Tuesday, October 12, 2010

Das Boot, Hakoda, and the Hitchhiker

Step 1, The Making of a Masterpiece: I've finally shunned my laziness and decided to put in some time and effort on my boat in the making of a duck blind for this season. I was able to buy everything needed at the local home center. Reluctant to say, I scrapped most of my original idea of a lay down blind for something I could sit up and drink coffee in. Thankfully I took Kazumi with me to run ideas by, and this is what we collectively came up with.

We decided to go with a bamboo frame and vegetable field arcs for the roof. Everything is zip-tied and pegged and comes apart in three pieces. It takes about 5 minutes to set up.

Shown above is the finished product. I have a pretty good view in front and can flip up the top for overhead pass shooting. I have also installed several plastic tubes to act as reed holders. I think this should do the trick for our defense of the ill willed vicious hoard of migrating fowl this year.
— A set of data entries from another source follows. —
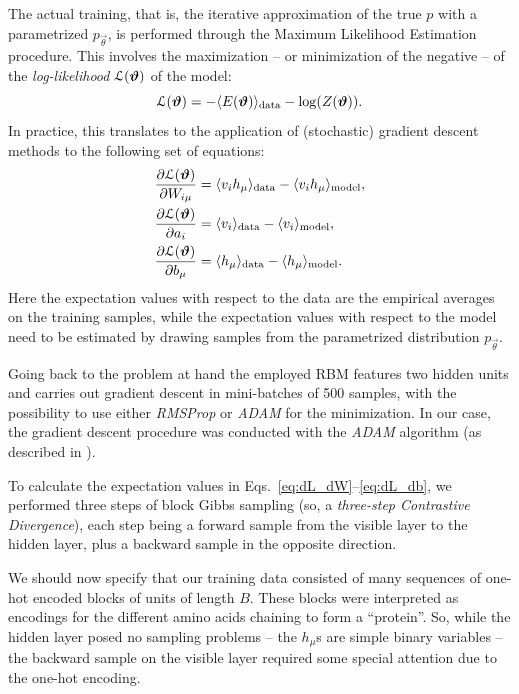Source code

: \documentclass[prl, twocolumn]{revtex4-2}
\begin{document}
The actual training, that is, the iterative approximation of the true $p$
with a parametrized $p_{\vec{\theta}}$, is performed through the Maximum
Likelihood Estimation procedure. This involves the maximization – or
minimization of the negative – of the \emph{log-likelihood}
$\mathcal{L}(\bm{\vartheta})$ of the model:
\begin{equation}
    \mathcal{L}(\bm{\vartheta}) = -\langle E(\bm{\vartheta})\rangle_{\mathrm{data}} -
    \log(Z(\bm{\vartheta})).
\end{equation}
In practice, this translates to the application of (sto\-chas\-tic) gradient descent methods to the following set
of equations:
\begin{align}
    \pdiff{\logL(\vec{\theta})}{W_{i\mu}} &= \expval{v_i
    h_\mu}_{\mathrm{data}} - \expval{v_i h_\mu}_{\mathrm{model}},
    \label{eq:dL_dW} \\
    \pdiff{\logL(\vec{\theta})}{a_i} &= \expval{v_i}_{\mathrm{data}} -
    \expval{v_i}_{\mathrm{model}}, \label{eq:dL_da} \\
    \pdiff{\logL(\vec{\theta})}{b_\mu} &= \expval{h_\mu}_{\mathrm{data}} -
    \expval{h_\mu}_{\mathrm{model}}. \label{eq:dL_db}
\end{align}
Here the expectation values with respect to the data are the empirical
averages on the training samples, while the expectation values with respect
to the model need to be estimated by drawing samples from the parametrized
distribution $p_{\vec{\theta}}$.

Going back to the problem at hand the employed RBM features two hidden units and carries out gradient descent in mini-batches of 500 samples, with the possibility to use either \emph{RMSProp} or \emph{ADAM} for the minimization. In our case, the gradient descent procedure was conducted with the \emph{ADAM} algorithm (as described in
\cite{Mehta2019}). 

To calculate the expectation values in
Eqs.~\eqref{eq:dL_dW}–\eqref{eq:dL_db}, we performed three steps of block
Gibbs sampling (so, a \emph{three-step Contrastive Divergence}), each step
being a forward sample from the visible layer to the hidden layer, plus a
backward sample in the opposite direction.

We should now specify that our training data consisted of many sequences of
one-hot encoded blocks of units of length $B$. These blocks were interpreted as
encodings for the different amino acids chaining to form a “protein”. So,
while the hidden layer posed no sampling problems – the $h_\mu$s are
simple binary variables – the backward sample on the visible layer required
some special attention due to the one-hot encoding.
\end{document}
During my commute home, I sometimes stop off at "Hands". Hands is a community farm project worked by mentally handicapped folks who grow veggies and raise livestock. They have a roadside shop that sells some of the best pork I've had. Above is the view from the Hands parking lot at sundown. The mountains in the backdrop is of course the Hakoda Range (The Aomori Alps)

Above is the Hatchimantai National Forrest Park. The kids from a couple of local elementary schools were having a field trip to the park on a perfect day. We stopped off here on our way to Hakoda Hot Spring. At the Spring we were able to reserve a private hour in the ramune yu, a natural carbonated sulfur spring.

On a brief stop off at a local grocery store, Kazumi stopped for a moment to talk to an elderly women sitting on a bench outside the store. The older gal explained that she had taken the cheap bus to town for a shopping excursion at the supermarket and was waiting for the return bus back home. She said that the bus should be by in the next two hours and 42 minutes to take her back. She tried to sleep for a while on a bench next to the bus stop but awoke after only 4 minutes (she was always very specific about her time frames). Lucky for her (and us), she lived near our house and Kazumi invited her to join us on the ride home.

Once at her abode, she promptly dug two pair of old rubber boots from the shed, cleaned out the spider webs and instructed us to grab the nearby homemade ladder, don the boots and follow. She led us to a nearby chestnut tree, handed us a plastic bag and walked away. The chestnuts were boiled and eaten once we made it home and were awesome.

After the chestnut harvest, she had us drive her to her pumpkin patch and allowed us to take our choice of her finest pumpkins. Kazumi ended up sauteing the and sweetening to pumpkins and we ate these for desert for a few nights.

She instructed us that from this point forward, we were allowed to be her friends, provided that we never quarrel, which we agreed. Does this mean we always have to do what she says? Anyway, we had a great time and made a new friend.